A larger cluster could theoretically span more sites, however with a maximum of 5 coordinators recommended, this many sites is likely to be overkill for the PVC solution.

Hypervisors

Since hypervisors are not affected by nor affect the quorum, any number can be placed at any site. Only compute resources would thus be affected should that site go offline.

Fencing

PVC's fencing mechanism relies entirely on network access. First, network access is required for a node to update its keepalives to the other nodes via Zookeeper. Second, IPMI out-of-band connectivity is required for the remaining nodes to fence a dead node.

Georedundancy introduces significant complications to this process. First, it makes network cuts more likely, as the cut can occur outside of a single physical location. Second, the nature of the cut means, that without backup connectivity for the IPMI functionality, any fencing attempt would fail, thus preventing automatic recovery of VMs on the cut site.

Thus, in this design, several normally-possible recovery situations become harder. This does not preclude georedundancy in the author's opinion, but is something that must be more carefully considered, especially in network design.

Network Speed

PVC clusters are quite network-intensive, as outlined in the hardware requirements documentation. This can pose problems with multi-site clusters with slower interconnects. At least 10Gbps is recommended between nodes, and this includes nodes in different physical locations. In addition, the traffic here is bursty and dependent on VM workloads, both in terms of storage and VM migration. Thus, the site interconnects must account for the speed required of a PVC cluster in addition to any other traffic.

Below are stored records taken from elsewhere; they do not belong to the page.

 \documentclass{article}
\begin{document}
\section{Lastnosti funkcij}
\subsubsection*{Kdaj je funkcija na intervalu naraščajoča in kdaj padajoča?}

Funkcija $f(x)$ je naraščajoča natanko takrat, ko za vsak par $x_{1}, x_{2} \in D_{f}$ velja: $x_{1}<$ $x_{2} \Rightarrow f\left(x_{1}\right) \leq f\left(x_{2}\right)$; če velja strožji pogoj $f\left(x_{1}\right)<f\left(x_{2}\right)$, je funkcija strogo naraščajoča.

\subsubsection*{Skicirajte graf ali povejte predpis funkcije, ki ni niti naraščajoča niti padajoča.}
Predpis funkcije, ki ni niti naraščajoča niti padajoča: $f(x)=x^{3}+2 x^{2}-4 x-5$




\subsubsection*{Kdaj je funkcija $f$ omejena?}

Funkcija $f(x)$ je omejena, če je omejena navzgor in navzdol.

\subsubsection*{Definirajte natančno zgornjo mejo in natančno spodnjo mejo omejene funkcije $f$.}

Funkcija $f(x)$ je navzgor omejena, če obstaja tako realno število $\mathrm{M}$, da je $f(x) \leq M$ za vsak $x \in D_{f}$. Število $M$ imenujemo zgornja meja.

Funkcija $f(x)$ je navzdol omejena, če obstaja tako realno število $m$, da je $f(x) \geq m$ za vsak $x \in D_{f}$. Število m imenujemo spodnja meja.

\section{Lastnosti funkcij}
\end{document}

Network Latency & Distance

The storage write process for PVC is heavily dependent on network latency. To explain why, one must understand the process behind writes within the Ceph storage subsystem:

Ceph Write Process

As illustrated in this diagram, a write will only be accepted by the client once it has been successfully written to at least min_copies OSDs, as defined by the pool replication level (usually 2). Thus, the latency of network communications between the client and another node becomes a major factor in storage performance for writes, as the write cannot complete without at least 4x this latency (send, ack, receive, ack). Significant physical distances and thus latencies (more than about 3ms) begin to introduce performance degradation, and latencies above about 5-10ms can result in a significant drop in write performance.

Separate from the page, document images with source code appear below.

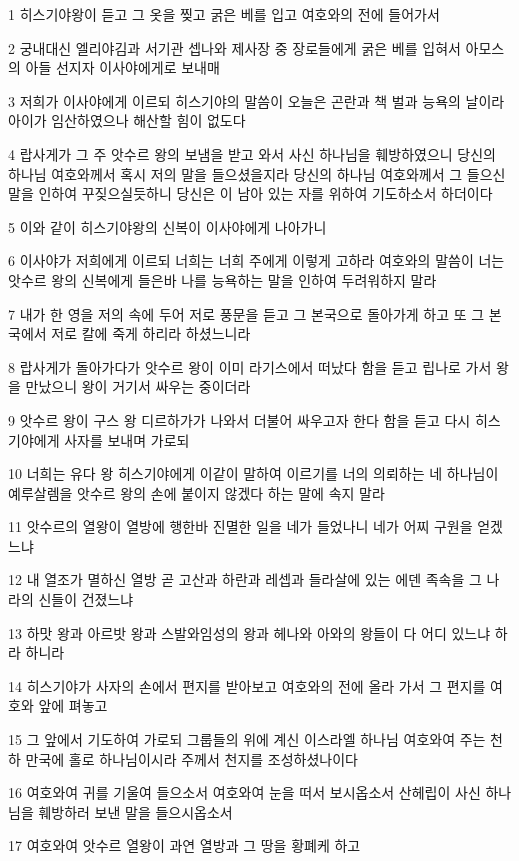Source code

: \par 1 히스기야왕이 듣고 그 옷을 찢고 굵은 베를 입고 여호와의 전에 들어가서
\par 2 궁내대신 엘리야김과 서기관 셉나와 제사장 중 장로들에게 굵은 베를 입혀서 아모스의 아들 선지자 이사야에게로 보내매
\par 3 저희가 이사야에게 이르되 히스기야의 말씀이 오늘은 곤란과 책 벌과 능욕의 날이라 아이가 임산하였으나 해산할 힘이 없도다
\par 4 랍사게가 그 주 앗수르 왕의 보냄을 받고 와서 사신 하나님을 훼방하였으니 당신의 하나님 여호와께서 혹시 저의 말을 들으셨을지라 당신의 하나님 여호와께서 그 들으신 말을 인하여 꾸짖으실듯하니 당신은 이 남아 있는 자를 위하여 기도하소서 하더이다
\par 5 이와 같이 히스기야왕의 신복이 이사야에게 나아가니
\par 6 이사야가 저희에게 이르되 너희는 너희 주에게 이렇게 고하라 여호와의 말씀이 너는 앗수르 왕의 신복에게 들은바 나를 능욕하는 말을 인하여 두려워하지 말라
\par 7 내가 한 영을 저의 속에 두어 저로 풍문을 듣고 그 본국으로 돌아가게 하고 또 그 본국에서 저로 칼에 죽게 하리라 하셨느니라
\par 8 랍사게가 돌아가다가 앗수르 왕이 이미 라기스에서 떠났다 함을 듣고 립나로 가서 왕을 만났으니 왕이 거기서 싸우는 중이더라
\par 9 앗수르 왕이 구스 왕 디르하가가 나와서 더불어 싸우고자 한다 함을 듣고 다시 히스기야에게 사자를 보내며 가로되
\par 10 너희는 유다 왕 히스기야에게 이같이 말하여 이르기를 너의 의뢰하는 네 하나님이 예루살렘을 앗수르 왕의 손에 붙이지 않겠다 하는 말에 속지 말라
\par 11 앗수르의 열왕이 열방에 행한바 진멸한 일을 네가 들었나니 네가 어찌 구원을 얻겠느냐
\par 12 내 열조가 멸하신 열방 곧 고산과 하란과 레셉과 들라살에 있는 에덴 족속을 그 나라의 신들이 건졌느냐
\par 13 하맛 왕과 아르밧 왕과 스발와임성의 왕과 헤나와 아와의 왕들이 다 어디 있느냐 하라 하니라
\par 14 히스기야가 사자의 손에서 편지를 받아보고 여호와의 전에 올라 가서 그 편지를 여호와 앞에 펴놓고
\par 15 그 앞에서 기도하여 가로되 그룹들의 위에 계신 이스라엘 하나님 여호와여 주는 천하 만국에 홀로 하나님이시라 주께서 천지를 조성하셨나이다
\par 16 여호와여 귀를 기울여 들으소서 여호와여 눈을 떠서 보시옵소서 산헤립이 사신 하나님을 훼방하러 보낸 말을 들으시옵소서
\par 17 여호와여 앗수르 열왕이 과연 열방과 그 땅을 황폐케 하고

To combat this, georedundant nodes should be as close as possible, both geographically and physically.

Suggested Scenarios

The author cannot cover every possible option, but georedundancy must be very carefully considered. Ultimately, PVC is designed to ease several very common failure modes (maintenance outages, hardware failures, etc.); while rarer ones (fire, flood, meteor strike, etc.) might be possible to mitigate as well, these are not primary considerations in the design of PVC. It is thus up to each cluster administrator to define the correct balance between failure modes, risk, liability, and mitigations (e.g. remote backups) to best account for their particular needs.